Latrocínio tem alta de 41,6% na cidade de SP

Em outubro, foram 17 ocorrências de roubo seguido de morte na capital; roubos cresceram pelo 17º mês seguido

Bruno Ribeiro, O Estado de S. Paulo

25 Novembro 2014 | 20h28

SÃO PAULO - A cada dia do mês de outubro, uma pessoa morreu durante um assalto no Estado de São Paulo, segundo balanço da Secretaria da Segurança Pública (SSP) divulgado nesta terça-feira, 25. Foram 35 ocorrências - 17 delas na capital. O latrocínio - roubo seguido de morte - teve alta de 20,7% na comparação com o mesmo mês do ano passado. Na cidade de São Paulo, o crescimento foi de 41,6%.

Conforme o Estado antecipou nesta terça-feira, o número de roubos em São Paulo cresceu pelo 17.º mês consecutivo - desta vez, subiu 14% na comparação com o mesmo mês do ano passado. “Isso é um problema nacional”, alegou o secretário estadual da Segurança Pública, Fernando Grella Vieira, ao comentar os dados. 

Ao todo, foram registrados 26 mil casos de roubo no mês passado. Em outubro de 2013, eram 22,8 mil ocorrências. Já os furtos, quando o bem é levado sem o uso de violência ou de grave ameaça, caíram de 47 mil casos, no ano passado, para 42 mil neste ano - queda 10,7%. 
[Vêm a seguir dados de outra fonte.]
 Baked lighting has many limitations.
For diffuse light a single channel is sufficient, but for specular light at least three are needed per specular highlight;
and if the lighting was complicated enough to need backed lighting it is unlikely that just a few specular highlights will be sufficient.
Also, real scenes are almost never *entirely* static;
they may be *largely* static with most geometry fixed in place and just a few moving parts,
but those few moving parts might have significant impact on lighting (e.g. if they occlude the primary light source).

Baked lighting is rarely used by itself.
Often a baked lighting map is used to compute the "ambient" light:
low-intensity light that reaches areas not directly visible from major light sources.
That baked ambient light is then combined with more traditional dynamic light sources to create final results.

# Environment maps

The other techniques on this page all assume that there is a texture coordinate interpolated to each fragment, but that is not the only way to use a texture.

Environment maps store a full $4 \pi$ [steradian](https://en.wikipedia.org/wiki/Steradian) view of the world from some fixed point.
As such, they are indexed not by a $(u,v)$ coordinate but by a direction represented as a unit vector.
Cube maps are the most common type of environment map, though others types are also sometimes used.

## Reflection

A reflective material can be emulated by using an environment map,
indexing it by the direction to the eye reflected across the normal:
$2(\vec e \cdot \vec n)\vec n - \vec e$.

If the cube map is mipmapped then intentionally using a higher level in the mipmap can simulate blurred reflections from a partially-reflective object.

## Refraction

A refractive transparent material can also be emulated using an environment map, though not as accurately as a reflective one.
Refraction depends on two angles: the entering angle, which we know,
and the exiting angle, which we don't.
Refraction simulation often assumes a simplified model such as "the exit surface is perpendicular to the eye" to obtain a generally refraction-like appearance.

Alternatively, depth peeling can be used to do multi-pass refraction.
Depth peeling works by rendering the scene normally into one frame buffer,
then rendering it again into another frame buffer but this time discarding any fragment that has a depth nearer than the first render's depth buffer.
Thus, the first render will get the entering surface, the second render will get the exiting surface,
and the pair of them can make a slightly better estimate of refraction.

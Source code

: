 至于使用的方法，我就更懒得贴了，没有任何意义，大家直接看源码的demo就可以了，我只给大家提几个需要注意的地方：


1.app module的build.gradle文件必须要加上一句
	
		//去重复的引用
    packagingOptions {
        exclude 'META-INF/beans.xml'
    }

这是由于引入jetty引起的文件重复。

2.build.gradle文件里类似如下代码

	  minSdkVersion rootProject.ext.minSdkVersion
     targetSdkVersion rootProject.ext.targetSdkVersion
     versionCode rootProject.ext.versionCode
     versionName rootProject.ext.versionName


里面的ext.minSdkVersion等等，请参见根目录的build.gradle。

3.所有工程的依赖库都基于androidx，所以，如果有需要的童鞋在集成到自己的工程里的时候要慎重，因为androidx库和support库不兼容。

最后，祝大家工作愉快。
“A questão dos roubos é um problema de polícia que nós temos de enfrentar com outros aspectos”, disse Grella, antes de enumerar uma série de medidas que ele defende para manter presos os acusados de crimes, como a mudança nos prazos de progressão da pena para detidos em flagrante.

Para a SSP, embora os roubos continuem subindo a taxas acima de 10% em todos os meses deste ano, há algo positivo a se destacar: a redução do número de roubo de carros. Ao todo, 7.719 carros foram roubados no Estado em outubro. No mesmo mês do ano passado, foram 8.683 veículos - redução de 11,1%. Os furtos de veículos, porém, tiveram redução menor, de 1,2%. Foram de 10.845 casos em outubro de 2013 para 10.720. Na capital, o índice oscilou para cima, 0,8%.

Grella associou os índices de roubo de veículos em queda com ações de fiscalização de desmanches - 394 comércios desse tipo foram fechados no Estado desde junho, quando o governo endureceu as regras do setor e começou as ações de fiscalização. 

Assassinatos. O secretário destacou também a taxa de homicídios de São Paulo, que caiu para 10,1 casos para cada grupo de 100 mil habitantes no mês passado. “É próximo do que estabelece a ONU (Organização das Nações Unidas), dez casos, é uma das menores do Brasil”, afirmou. 

Este ano já acumula 3.560 assassinatos no Estado. Em 2013, entre os meses de janeiro e outubro, foram 3.690 - uma queda de 3,4% no acumulado de um ano para outro. Entre outubro passado e outubro de 2013, a queda foi de 1,8%.

Relações. O coronel reformado da Polícia Militar e consultor de segurança pública José Vicente afirma não ser possível comparar o crescimento do número de latrocínios registrados no Estado no mês passado com o aumento do número de roubos. “Embora o latrocínio aconteça em decorrência do roubo, é um crime imprevisível, difícil de ser prevenido”, afirmou. “As oscilações porcentuais são grandes, porque os números absolutos são pequenos. Ainda assim, a pessoa que sofre um assalto tem 99,9% de chances de escapar viva”, afirmou. 

Vicente disse, por outro lado, que o crescimento dos roubos está associado a dificuldades do governo do Estado em integrar as Polícias Civil e Militar. 

“No caso do homicídio, que está em queda, o papel de cada polícia é muito separado e elas conseguem atuar separadamente e de forma eficiente. No caso do roubo, é preciso um trabalho conjunto, de prevenção, planejamento e investigação. O delegado e o capitão do batalhão têm de cuidar das ruas em conjunto”, disse Vicente. “O governo não tem atuado para trazer essa sintonia.”